▶ **The task**
Report how many lines in the data include the string "need", and add nothing else.

== Exercise data

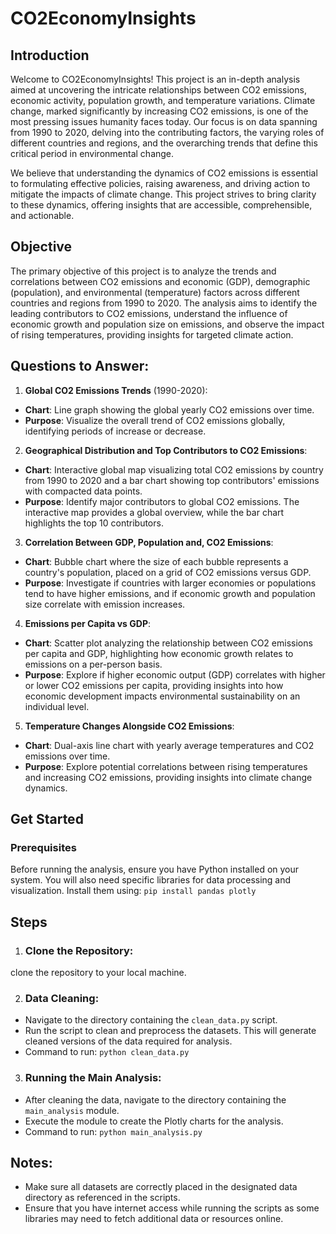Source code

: # CO2EconomyInsights
## Introduction
Welcome to CO2EconomyInsights! This project is an in-depth analysis aimed at uncovering the intricate relationships between CO2 emissions, economic activity, population growth, and temperature variations. Climate change, marked significantly by increasing CO2 emissions, is one of the most pressing issues humanity faces today. Our focus is on data spanning from 1990 to 2020, delving into the contributing factors, the varying roles of different countries and regions, and the overarching trends that define this critical period in environmental change.

We believe that understanding the dynamics of CO2 emissions is essential to formulating effective policies, raising awareness, and driving action to mitigate the impacts of climate change. This project strives to bring clarity to these dynamics, offering insights that are accessible, comprehensible, and actionable.

## Objective
The primary objective of this project is to analyze the trends and correlations between CO2 emissions and economic (GDP), demographic (population), and environmental (temperature) factors across different countries and regions from 1990 to 2020. The analysis aims to identify the leading contributors to CO2 emissions, understand the influence of economic growth and population size on emissions, and observe the impact of rising temperatures, providing insights for targeted climate action.

## Questions to Answer:
1. **Global CO2 Emissions Trends** (1990-2020):
- **Chart**: Line graph showing the global yearly CO2 emissions over time.
- **Purpose**: Visualize the overall trend of CO2 emissions globally, identifying periods of increase or decrease.
2. **Geographical Distribution and Top Contributors to CO2 Emissions**:
- **Chart**:  Interactive global map visualizing total CO2 emissions by country from 1990 to 2020 and a bar chart showing top contributors' emissions with compacted data points.
- **Purpose**: Identify major contributors to global CO2 emissions. The interactive map provides a global overview, while the bar chart highlights the top 10 contributors.
3. **Correlation Between GDP, Population and, CO2 Emissions**:
- **Chart**: Bubble chart where the size of each bubble represents a country's population, placed on a grid of CO2 emissions versus GDP.
- **Purpose**: Investigate if countries with larger economies or populations tend to have higher emissions, and if economic growth and population size correlate with emission increases.
4. **Emissions per Capita vs GDP**:
- **Chart**: Scatter plot analyzing the relationship between CO2 emissions per capita and GDP, highlighting how economic growth relates to emissions on a per-person basis.
- **Purpose**: Explore if higher economic output (GDP) correlates with higher or lower CO2 emissions per capita, providing insights into how economic development impacts environmental sustainability on an individual level.
5. **Temperature Changes Alongside CO2 Emissions**:
- **Chart**: Dual-axis line chart with yearly average temperatures and CO2 emissions over time.
- **Purpose**: Explore potential correlations between rising temperatures and increasing CO2 emissions, providing insights into climate change dynamics.

## Get Started
### Prerequisites
Before running the analysis, ensure you have Python installed on your system. You will also need specific libraries for data processing and visualization. Install them using:
`pip install pandas plotly`
## Steps
1. ### Clone the Repository:
clone the repository to your local machine.

2. ### Data Cleaning:
- Navigate to the directory containing the `clean_data.py` script.
- Run the script to clean and preprocess the datasets. This will generate cleaned versions of the data required for analysis.
- Command to run:
`python clean_data.py`

3. ### Running the Main Analysis:
- After cleaning the data, navigate to the directory containing the `main_analysis` module.
- Execute the module to create the Plotly charts for the analysis.
- Command to run:
`python main_analysis.py`

## Notes:
- Make sure all datasets are correctly placed in the designated data directory as referenced in the scripts.
- Ensure that you have internet access while running the scripts as some libraries may need to fetch additional data or resources online.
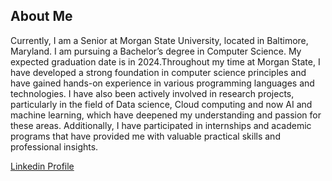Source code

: ## About Me
Currently, I am a Senior at Morgan State University, located in Baltimore, Maryland. I am pursuing a Bachelor’s degree in Computer Science. My expected graduation date is in 2024.Throughout my time at Morgan State, I have developed a strong foundation in computer science principles and have gained hands-on experience in various programming languages and technologies. I have also been actively involved in research projects, particularly in the field of Data science, Cloud computing and now AI and machine learning, which have deepened my understanding and passion for these areas. Additionally, I have participated in internships and academic programs that have provided me with valuable practical skills and professional insights.

[Linkedin Profile](https://www.linkedin.com/in/gbolahan-abioye-31547017a)

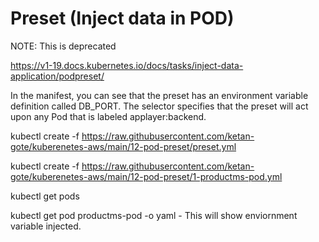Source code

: # Preset (Inject data in POD)

NOTE: This is deprecated

https://v1-19.docs.kubernetes.io/docs/tasks/inject-data-application/podpreset/


In the manifest, you can see that the preset has an environment variable definition called DB_PORT. The selector specifies that the preset will act upon any Pod that is labeled applayer:backend.

kubectl create -f https://raw.githubusercontent.com/ketan-gote/kuberenetes-aws/main/12-pod-preset/preset.yml

kubectl create -f https://raw.githubusercontent.com/ketan-gote/kuberenetes-aws/main/12-pod-preset/1-productms-pod.yml

kubectl get pods

kubectl get pod productms-pod -o yaml - This will show enviornment variable injected.



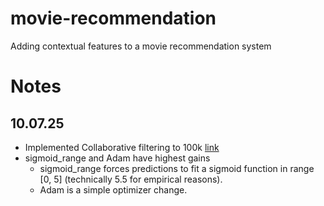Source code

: # movie-recommendation
Adding contextual features to a movie recommendation system

# Notes
## 10.07.25
 * Implemented Collaborative filtering to 100k [link](https://www.kaggle.com/code/jhoward/collaborative-filtering-deep-dive/notebook)
 * sigmoid_range and Adam have highest gains
   * sigmoid_range forces predictions to fit a sigmoid function in range \[0, 5\] (technically 5.5 for empirical reasons).
   * Adam is a simple optimizer change.
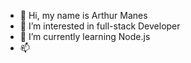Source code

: - 👋 Hi, my name is Arthur Manes
- 👀 I’m interested in full-stack Developer
- 🌱 I’m currently learning Node.js
- 📫 
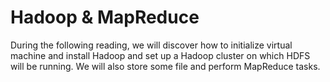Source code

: # Hadoop & MapReduce

During the following reading, we will discover how to initialize virtual machine and install Hadoop and set up a Hadoop cluster on which HDFS will be running. We will also store some file and perform MapReduce tasks.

====

▶ **Output of the task**
2